__Task goal__
Print again, word for word, all of the records below, and leave the pictures out.

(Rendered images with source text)

-------------------------

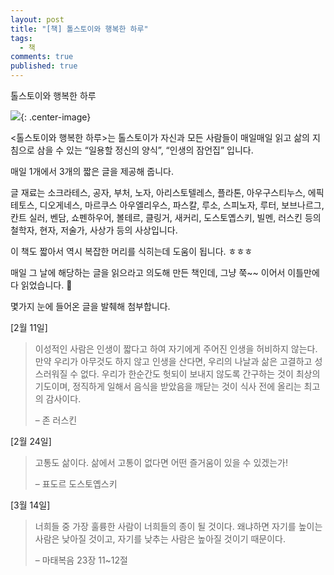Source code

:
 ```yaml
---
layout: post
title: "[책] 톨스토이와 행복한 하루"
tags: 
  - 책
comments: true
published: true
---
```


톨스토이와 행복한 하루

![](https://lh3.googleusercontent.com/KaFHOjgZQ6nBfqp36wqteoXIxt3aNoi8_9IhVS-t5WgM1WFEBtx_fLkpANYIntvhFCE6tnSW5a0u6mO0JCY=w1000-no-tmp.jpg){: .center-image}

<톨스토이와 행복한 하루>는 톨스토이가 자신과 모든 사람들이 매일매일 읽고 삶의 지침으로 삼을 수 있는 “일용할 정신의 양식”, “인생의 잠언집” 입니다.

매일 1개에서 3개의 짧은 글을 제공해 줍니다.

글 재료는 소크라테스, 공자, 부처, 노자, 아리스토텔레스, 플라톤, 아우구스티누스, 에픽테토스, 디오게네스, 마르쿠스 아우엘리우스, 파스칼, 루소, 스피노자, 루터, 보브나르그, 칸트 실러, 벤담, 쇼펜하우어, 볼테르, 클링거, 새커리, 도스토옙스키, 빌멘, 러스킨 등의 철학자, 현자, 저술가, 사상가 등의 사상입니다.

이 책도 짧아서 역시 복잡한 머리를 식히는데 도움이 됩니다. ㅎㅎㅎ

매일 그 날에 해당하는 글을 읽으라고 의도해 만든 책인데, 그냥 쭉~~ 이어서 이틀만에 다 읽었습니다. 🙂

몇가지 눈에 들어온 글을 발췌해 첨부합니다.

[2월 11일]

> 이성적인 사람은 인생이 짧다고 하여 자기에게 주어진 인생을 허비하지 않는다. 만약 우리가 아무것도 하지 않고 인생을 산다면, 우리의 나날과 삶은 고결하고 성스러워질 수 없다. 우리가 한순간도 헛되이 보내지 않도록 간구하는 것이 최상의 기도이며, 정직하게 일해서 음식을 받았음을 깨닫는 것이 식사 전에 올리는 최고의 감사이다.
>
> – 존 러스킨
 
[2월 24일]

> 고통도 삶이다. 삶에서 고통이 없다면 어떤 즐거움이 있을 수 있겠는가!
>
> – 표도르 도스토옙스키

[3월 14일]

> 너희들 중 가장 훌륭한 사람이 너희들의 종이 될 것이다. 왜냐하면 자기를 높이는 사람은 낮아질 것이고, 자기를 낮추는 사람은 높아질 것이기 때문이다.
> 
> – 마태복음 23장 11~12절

-------------------------

__Solution to the exercise__
Source code

:
 ```yaml
---
layout: post
title: "[책] 톨스토이와 행복한 하루"
tags: 
  - 책
comments: true
published: true
---
```


톨스토이와 행복한 하루

![](https://lh3.googleusercontent.com/KaFHOjgZQ6nBfqp36wqteoXIxt3aNoi8_9IhVS-t5WgM1WFEBtx_fLkpANYIntvhFCE6tnSW5a0u6mO0JCY=w1000-no-tmp.jpg){: .center-image}

<톨스토이와 행복한 하루>는 톨스토이가 자신과 모든 사람들이 매일매일 읽고 삶의 지침으로 삼을 수 있는 “일용할 정신의 양식”, “인생의 잠언집” 입니다.

매일 1개에서 3개의 짧은 글을 제공해 줍니다.

글 재료는 소크라테스, 공자, 부처, 노자, 아리스토텔레스, 플라톤, 아우구스티누스, 에픽테토스, 디오게네스, 마르쿠스 아우엘리우스, 파스칼, 루소, 스피노자, 루터, 보브나르그, 칸트 실러, 벤담, 쇼펜하우어, 볼테르, 클링거, 새커리, 도스토옙스키, 빌멘, 러스킨 등의 철학자, 현자, 저술가, 사상가 등의 사상입니다.

이 책도 짧아서 역시 복잡한 머리를 식히는데 도움이 됩니다. ㅎㅎㅎ

매일 그 날에 해당하는 글을 읽으라고 의도해 만든 책인데, 그냥 쭉~~ 이어서 이틀만에 다 읽었습니다. 🙂

몇가지 눈에 들어온 글을 발췌해 첨부합니다.

[2월 11일]

> 이성적인 사람은 인생이 짧다고 하여 자기에게 주어진 인생을 허비하지 않는다. 만약 우리가 아무것도 하지 않고 인생을 산다면, 우리의 나날과 삶은 고결하고 성스러워질 수 없다. 우리가 한순간도 헛되이 보내지 않도록 간구하는 것이 최상의 기도이며, 정직하게 일해서 음식을 받았음을 깨닫는 것이 식사 전에 올리는 최고의 감사이다.
>
> – 존 러스킨
 
[2월 24일]

> 고통도 삶이다. 삶에서 고통이 없다면 어떤 즐거움이 있을 수 있겠는가!
>
> – 표도르 도스토옙스키

[3월 14일]

> 너희들 중 가장 훌륭한 사람이 너희들의 종이 될 것이다. 왜냐하면 자기를 높이는 사람은 낮아질 것이고, 자기를 낮추는 사람은 높아질 것이기 때문이다.
> 
> – 마태복음 23장 11~12절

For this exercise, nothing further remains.